Duncan Campbell
- Born: September 24, 1966 (age 59)
- Sport country: Scotland
- Professional: 1989–1994
- Highest ranking: 66 (1990/1991)
- Best ranking finish: Last 32 (x2)

= Duncan Campbell (snooker player) =

Scottish snooker player

Duncan Campbell (born 24 September 1966) is a Scottish former professional snooker player.

==Career==
Born in 1966, Campbell first experienced competitive snooker in the 1986 Scottish Amateur Championship, where Steve Muir beat him 9–3 in the final. During the 1988–89 season, he entered three WPBSA main tour qualifying events, reaching the final of Event 2 of the Pro Ticket Series, where Thai prospect James Wattana defeated him 5–1, and winning his match against Gary Filtness 5–2 in the Professional Play-offs to secure his place on tour.

Campbell's first season as a professional saw early exits in the Hong Kong Open to Les Dodd and in the Asian Open to John Rea; these were followed by second-round losses in the next four ranking events. In the 1990 European Open, he overcame Pat Houlihan and Dave Gilbert to reach the last 64, but was beaten there 5–4 by John Virgo.

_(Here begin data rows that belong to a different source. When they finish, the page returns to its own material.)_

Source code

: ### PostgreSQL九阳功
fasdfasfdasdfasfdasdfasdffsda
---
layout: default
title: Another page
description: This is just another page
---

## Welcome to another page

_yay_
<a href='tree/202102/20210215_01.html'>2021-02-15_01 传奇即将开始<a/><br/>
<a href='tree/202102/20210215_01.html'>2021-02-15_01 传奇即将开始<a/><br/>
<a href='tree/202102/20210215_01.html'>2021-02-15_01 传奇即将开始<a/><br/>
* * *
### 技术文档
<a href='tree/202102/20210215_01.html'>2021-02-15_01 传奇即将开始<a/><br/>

At the 1990 Dubai Classic, Campbell produced the best performance of his career, defeating Ken Owers, Craig Edwards and Tony Meo to reach the last 32, where he lost 3–5 to Jason Whittaker; he repeated this feat in that season's European Open, but again could progress no further, losing 2–5 to Steve James.

Campbell's ranking had improved to 66th for the 1990–91 season, but the next was poor, heralding only three wins from fourteen matches. Having lost all nine of his matches in 1992–93, he did not play professionally again; ranked 158th by that season's conclusion, Campbell was relegated from the tour in 1994.